Carol Merchasin, author of the Shebook, How It Goes in Mexico, explains how she swapped out her life as a lawyer for her new post as an expat essayist.
What prompted you to write How It Goes in Mexico?
After I moved to San Miguel de Allende, I was stunned by my own ignorance about Mexico – history, culture, honestly everything except maybe tacos and tequila (actually, including tacos and tequila). I began to write these essays to try to help my family and friends understand the magic of living here. I wanted Americans to glimpse the Mexico I experience every day – a place so rich, so different and so misunderstood.
When did you first decide you were a writer?
I heard Anne Lamott on the radio doing an interview for Bird by Bird in 1995. I was driving and I had to pull over into a parking lot to make sure I could hear every word. I was not a writer then, I was a lawyer, but I took an index card and wrote “index cards” on it.
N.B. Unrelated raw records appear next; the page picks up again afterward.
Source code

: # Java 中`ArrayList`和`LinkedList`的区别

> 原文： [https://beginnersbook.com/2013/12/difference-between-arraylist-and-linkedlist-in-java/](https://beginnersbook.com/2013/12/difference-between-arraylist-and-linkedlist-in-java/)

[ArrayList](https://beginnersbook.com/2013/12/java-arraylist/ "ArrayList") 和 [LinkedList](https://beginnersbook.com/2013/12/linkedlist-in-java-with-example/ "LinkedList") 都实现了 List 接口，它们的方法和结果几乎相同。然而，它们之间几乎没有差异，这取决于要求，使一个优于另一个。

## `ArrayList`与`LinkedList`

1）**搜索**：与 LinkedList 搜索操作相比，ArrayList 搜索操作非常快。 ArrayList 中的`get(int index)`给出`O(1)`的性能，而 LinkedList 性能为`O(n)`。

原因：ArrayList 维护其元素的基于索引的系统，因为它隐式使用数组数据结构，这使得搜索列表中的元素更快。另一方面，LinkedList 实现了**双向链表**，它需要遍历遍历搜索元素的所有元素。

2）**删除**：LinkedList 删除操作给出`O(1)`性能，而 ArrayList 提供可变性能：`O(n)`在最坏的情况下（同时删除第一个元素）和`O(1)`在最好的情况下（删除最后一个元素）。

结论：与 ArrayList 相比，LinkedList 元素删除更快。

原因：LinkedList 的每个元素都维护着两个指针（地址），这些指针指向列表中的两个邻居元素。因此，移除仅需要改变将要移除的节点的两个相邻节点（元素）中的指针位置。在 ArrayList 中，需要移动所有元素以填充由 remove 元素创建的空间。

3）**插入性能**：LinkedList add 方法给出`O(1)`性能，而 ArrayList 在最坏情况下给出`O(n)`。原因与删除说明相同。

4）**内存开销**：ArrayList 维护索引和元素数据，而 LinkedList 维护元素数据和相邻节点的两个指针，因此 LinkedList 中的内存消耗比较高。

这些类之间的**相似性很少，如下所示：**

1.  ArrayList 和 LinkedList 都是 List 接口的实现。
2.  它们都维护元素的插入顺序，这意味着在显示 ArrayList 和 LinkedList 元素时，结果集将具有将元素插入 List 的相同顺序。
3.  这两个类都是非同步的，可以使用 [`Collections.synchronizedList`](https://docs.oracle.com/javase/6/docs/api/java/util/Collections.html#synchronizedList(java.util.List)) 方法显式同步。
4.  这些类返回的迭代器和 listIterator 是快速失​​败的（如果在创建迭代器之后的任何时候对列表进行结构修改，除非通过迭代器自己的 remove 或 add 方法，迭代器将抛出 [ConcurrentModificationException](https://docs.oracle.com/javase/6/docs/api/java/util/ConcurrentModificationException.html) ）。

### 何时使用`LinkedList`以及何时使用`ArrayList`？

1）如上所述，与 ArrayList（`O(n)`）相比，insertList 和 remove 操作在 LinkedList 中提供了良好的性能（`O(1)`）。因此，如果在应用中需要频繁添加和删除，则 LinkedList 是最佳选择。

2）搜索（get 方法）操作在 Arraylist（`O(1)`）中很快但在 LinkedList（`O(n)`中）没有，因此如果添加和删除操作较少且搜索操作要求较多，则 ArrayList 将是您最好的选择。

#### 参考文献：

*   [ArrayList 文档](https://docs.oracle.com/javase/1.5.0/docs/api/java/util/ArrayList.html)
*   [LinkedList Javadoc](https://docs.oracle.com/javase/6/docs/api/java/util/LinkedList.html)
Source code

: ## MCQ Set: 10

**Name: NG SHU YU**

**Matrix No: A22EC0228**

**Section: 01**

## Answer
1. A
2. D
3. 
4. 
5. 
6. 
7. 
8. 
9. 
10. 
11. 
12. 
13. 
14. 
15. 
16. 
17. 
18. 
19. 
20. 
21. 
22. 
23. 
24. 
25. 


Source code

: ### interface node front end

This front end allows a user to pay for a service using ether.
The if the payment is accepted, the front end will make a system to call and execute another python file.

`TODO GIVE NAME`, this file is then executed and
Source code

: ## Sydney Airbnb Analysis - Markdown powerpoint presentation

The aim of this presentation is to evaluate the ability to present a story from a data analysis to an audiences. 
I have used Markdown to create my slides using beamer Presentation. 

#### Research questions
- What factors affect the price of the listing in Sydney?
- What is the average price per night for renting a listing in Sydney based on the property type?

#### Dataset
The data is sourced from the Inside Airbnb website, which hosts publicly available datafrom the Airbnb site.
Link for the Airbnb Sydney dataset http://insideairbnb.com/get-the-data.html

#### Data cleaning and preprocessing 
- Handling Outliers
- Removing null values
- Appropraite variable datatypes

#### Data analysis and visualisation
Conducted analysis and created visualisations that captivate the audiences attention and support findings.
Ten years later, I read Hiruki Murikami’s story about how he decided to become a writer in What I talk about when I talk about running and I took out the carefully preserved index card and decided to become a writer.
Do you currently have a job other than writing? What’s the most interesting day job you’ve had?
I occasionally consult with companies on harassment and discrimination training.
I was a waitress when I was a teenager and that was probably my most interesting job. As Dr. Seuss said, “Oh, the people you’ll meet…..”
What is your favorite word right now?
“Village.“ I love the word “village” and its denotation of a small place, a cluster of houses and shops, as well as the connotation of a less frenzied, more human scale, unfiltered life. I am living in a Mexican village now and it fascinates me!
Do you have an e-reader? What book are you reading on it now?
Yes. I read on my iPad, which is an extension of my right arm. I usually like to have a lot of books going at once so I can chose according to how I feel. Right now I am reading The Life and Times of Mexico by Earl Shorris, The Signature of All Things by Elizabeth Gilbert and This Is The Story Of A Happy Marriage by Ann Patchett.
I am finishing up the remaining essays for How It Goes in Mexico to be published in early 2015.